BANYUWANGI – Momentum Ramadan 2026 menjadi titik balik bagi masyarakat desa penyangga hutan di Kabupaten Banyuwangi. Pemerintah melalui Kementerian Kehutanan resmi menyerahkan Surat Keputusan Tanah Objek Reforma Agraria (SK TORA) dan SK Hutan Kemasyarakatan (HKm) Transformasi, Sabtu (21/2), di Desa Temurejo.
Penyerahan ini bukan sekadar seremoni. Ini adalah jawaban atas penantian panjang masyarakat yang selama puluhan tahun menggantungkan hidup dari kawasan hutan tanpa kepastian hukum.
Melalui Keputusan Menteri Kehutanan Nomor 183 Tahun 2026, pemerintah menetapkan pelepasan kawasan Hutan Produksi Tetap (HPT) seluas ±160,735 hektare untuk dijadikan Tanah Objek Reforma Agraria (TORA) di Banyuwangi.

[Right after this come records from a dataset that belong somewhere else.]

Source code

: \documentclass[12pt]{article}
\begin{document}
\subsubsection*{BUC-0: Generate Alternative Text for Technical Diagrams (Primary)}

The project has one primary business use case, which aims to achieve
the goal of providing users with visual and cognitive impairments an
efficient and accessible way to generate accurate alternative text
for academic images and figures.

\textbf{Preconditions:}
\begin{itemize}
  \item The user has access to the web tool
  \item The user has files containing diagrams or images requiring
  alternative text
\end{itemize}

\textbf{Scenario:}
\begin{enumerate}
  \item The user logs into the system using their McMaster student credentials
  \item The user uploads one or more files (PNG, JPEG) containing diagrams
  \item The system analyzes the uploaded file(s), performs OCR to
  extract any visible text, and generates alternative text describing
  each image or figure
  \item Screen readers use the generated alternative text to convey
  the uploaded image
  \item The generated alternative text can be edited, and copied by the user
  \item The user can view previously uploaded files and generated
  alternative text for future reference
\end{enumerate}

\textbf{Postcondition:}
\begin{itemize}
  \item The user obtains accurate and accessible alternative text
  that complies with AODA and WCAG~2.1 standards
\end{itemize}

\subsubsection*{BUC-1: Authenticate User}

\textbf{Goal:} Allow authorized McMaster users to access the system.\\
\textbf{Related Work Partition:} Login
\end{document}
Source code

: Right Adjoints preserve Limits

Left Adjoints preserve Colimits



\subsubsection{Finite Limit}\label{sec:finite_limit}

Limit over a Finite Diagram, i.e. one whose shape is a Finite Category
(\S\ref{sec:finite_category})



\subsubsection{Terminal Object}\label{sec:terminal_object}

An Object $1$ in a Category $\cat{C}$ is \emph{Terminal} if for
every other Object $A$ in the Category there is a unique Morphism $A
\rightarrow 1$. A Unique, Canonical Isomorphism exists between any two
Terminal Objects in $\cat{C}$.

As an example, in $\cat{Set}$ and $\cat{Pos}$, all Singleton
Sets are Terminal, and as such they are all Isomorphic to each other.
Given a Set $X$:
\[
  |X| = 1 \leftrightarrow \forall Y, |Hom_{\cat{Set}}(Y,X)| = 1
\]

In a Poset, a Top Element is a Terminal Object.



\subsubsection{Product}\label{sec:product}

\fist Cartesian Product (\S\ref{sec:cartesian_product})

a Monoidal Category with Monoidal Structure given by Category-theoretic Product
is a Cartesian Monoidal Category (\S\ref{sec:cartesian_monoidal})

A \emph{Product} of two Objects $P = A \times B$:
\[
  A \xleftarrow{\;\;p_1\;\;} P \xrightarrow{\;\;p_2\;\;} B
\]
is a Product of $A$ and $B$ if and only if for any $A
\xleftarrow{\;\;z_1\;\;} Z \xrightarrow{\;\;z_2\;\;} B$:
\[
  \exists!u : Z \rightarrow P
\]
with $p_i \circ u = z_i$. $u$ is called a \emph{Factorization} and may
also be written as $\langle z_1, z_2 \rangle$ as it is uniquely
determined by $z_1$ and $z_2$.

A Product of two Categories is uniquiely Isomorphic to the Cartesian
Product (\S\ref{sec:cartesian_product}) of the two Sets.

Kawasan tersebut tersebar di 12 kecamatan dan 26 desa/kelurahan, termasuk Temurejo, Bangsring, Wongsorejo, Kalipuro, hingga Pesanggaran.
Menteri Kehutanan, Raja Juli Antoni, menegaskan bahwa kebijakan ini merupakan bentuk konkret keberpihakan negara terhadap rakyat kecil yang telah lama mengelola lahan secara turun-temurun.
“Alhamdulillah, di bulan suci Ramadan ini kita menyerahkan SK TORA yang sudah lama ditunggu masyarakat. Ini adalah komitmen negara menghadirkan kepastian hukum dan kesejahteraan,” ujarnya.
Langkah ini disebut selaras dengan arahan Presiden Prabowo Subianto untuk memaksimalkan fungsi hutan demi kesejahteraan rakyat melalui reforma agraria dan perhutanan sosial.
Tak hanya TORA, pemerintah juga menyerahkan SK HKm Transformasi sebagai bagian dari kebijakan Kawasan Hutan Dengan Pengelolaan Khusus (KHDPK) di Pulau Jawa.
Transformasi ini mengubah posisi masyarakat dari sekadar mitra Perum Perhutani dalam skema Kulin KK menjadi pemegang izin Perhutanan Sosial yang mandiri.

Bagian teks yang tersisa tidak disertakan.